Elliot, 335 Ark. at 392-393.
In Elliott, the prosecuting attorney deliberately told the jury in opening statement that the defendant had prior felony convictions, and the trial judge admonished the jury not to consider Elliott’s prior trouble with the law. Even though the trial court admonished the jury, this court stated, “[T]he prosecuting attorney’s error in his opening statement cannot be labeled a slight one,” and that Elliot was “denied one of the constitutional benefits afforded all defendants in criminal cases — a right to a fair and impartial jury.” Elliot, supra. In the case before us, there was no admonition. The intent by the prosecutor was to place before the jury a confession no less damning than the prior felony convictions in Elliott. It would take but cursory review of this case for anyone to recognize immediately that the “vision” statement was the most powerful piece of evidence. This is especially so because of the lack of physical evidence. Thus, the temptation to use the statement in opening would likely be great. However, it is commonly known black-letter law that to be mentioned in opening, the evidence must be admissible. Rank v. State, 318 Ark. 109, 883 S.W.2d 843 (1994); Mouser v. State, 216 Ark. 965, 228 S.W.2d 472 (1950). When a confession has not been the subject of a Denno hearing, the prosecuting attorney mentions it in opening at his own peril. Had the statement later been found to be admissible, then there would have been no error. Rank, supra. However, the statement was found inadmissible. The discussion in Smith v. State, 205 Ark. 1075, 172 S.W.2d 249 (1943), is on point. Therein, this court stated:
Therefore we hold that reversible error was committed in this case because of the reference to the alleged confession in opening statement by the prosecuting attorney over the objection of the defendant, and without any cautionary instruction of the court, and because the confession was inadmissible at all times.
Smith, 205 Ark. at 1084. Such is the case before us. The confession was found inadmissible.

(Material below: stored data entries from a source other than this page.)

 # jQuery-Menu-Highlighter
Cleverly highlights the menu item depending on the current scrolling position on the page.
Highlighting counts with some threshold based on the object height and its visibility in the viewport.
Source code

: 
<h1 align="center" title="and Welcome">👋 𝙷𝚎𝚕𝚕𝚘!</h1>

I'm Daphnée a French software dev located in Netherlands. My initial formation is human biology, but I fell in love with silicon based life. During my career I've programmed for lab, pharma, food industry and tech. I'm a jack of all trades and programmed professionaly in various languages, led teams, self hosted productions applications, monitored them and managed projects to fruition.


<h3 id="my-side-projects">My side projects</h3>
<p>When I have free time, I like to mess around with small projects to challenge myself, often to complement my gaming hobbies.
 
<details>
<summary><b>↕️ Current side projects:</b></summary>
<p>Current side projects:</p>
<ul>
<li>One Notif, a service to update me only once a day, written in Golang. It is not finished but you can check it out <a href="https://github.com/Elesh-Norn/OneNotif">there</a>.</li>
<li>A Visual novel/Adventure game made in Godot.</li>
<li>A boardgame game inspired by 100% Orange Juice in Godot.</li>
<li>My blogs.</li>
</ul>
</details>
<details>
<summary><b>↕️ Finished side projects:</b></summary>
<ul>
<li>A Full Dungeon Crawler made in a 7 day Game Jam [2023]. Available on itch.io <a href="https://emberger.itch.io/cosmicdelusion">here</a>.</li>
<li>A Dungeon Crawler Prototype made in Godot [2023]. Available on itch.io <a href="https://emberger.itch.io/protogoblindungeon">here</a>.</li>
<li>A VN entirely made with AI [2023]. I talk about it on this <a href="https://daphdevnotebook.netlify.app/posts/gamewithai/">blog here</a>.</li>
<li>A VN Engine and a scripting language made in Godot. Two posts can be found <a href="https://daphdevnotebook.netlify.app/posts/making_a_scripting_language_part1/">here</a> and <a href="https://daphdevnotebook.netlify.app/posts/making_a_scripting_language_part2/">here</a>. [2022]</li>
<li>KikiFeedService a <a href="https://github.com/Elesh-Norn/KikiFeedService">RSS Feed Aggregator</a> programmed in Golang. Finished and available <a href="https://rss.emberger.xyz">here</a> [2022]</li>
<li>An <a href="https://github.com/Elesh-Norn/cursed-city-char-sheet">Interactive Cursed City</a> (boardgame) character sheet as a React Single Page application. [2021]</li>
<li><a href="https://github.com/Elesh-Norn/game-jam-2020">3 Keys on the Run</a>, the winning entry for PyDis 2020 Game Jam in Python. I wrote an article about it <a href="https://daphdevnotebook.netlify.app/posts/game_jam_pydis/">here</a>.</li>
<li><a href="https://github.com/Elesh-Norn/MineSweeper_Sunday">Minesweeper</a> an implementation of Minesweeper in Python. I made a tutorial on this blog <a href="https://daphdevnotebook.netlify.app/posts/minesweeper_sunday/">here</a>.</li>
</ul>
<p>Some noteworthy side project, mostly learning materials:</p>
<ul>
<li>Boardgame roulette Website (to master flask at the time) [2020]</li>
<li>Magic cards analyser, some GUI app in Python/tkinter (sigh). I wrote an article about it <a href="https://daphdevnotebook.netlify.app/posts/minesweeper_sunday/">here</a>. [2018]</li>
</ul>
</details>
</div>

The wiser course would have been for the prosecuting attorney to join Barnes in seeking the Denno hearing prior to the trial.
The trial court was obliged to hold a Denno hearing on the admissibility of the “vision” statement. Ark. Code Ann.§ 16-89-107(b)(1) (1987). Due process requires that a defendant is entitled to “a fair hearing and a reliable determination on the issue of voluntariness, a determination uninfluenced by the truth or falsity of the confession.” State v. Sheppard, 337 Ark. 1, 987 S.W.2d 677 (1999) (citing to Jackson v. Denno, 378 U.S. 368, 377 (1964) (citing Rogers v. Richmond, 365 U.S. 534 (1961)). A hearing was requested by Barnes prior to trial. The prosecutor and the court were aware of this. Still, the trial was commenced with no Denno hearing on the “vision” statement. Then, in opening, the prosecutor stated to the jury that Barnes had told police “he had had, quote a vision.” This drew an objection, which was overruled with a comment by the judge that the Denno hearing would be held the next afternoon and that “if we suppress it, he won’t talk about it.” The prosecutor then went back to his opening and stated:
He will, Charles Barnes asked to speak to the officers and he told them he had a vision about the bloody murder of two older ladies near Ash Flat,—
The prosecutor thus placed the most critical and most damning aspects of the “vision” statement before the jury without any judicial review as required by due process under the federal constitution and under the Arkansas Constitution, Art. 2 § 8. Moreover, the trial court failed to provide any.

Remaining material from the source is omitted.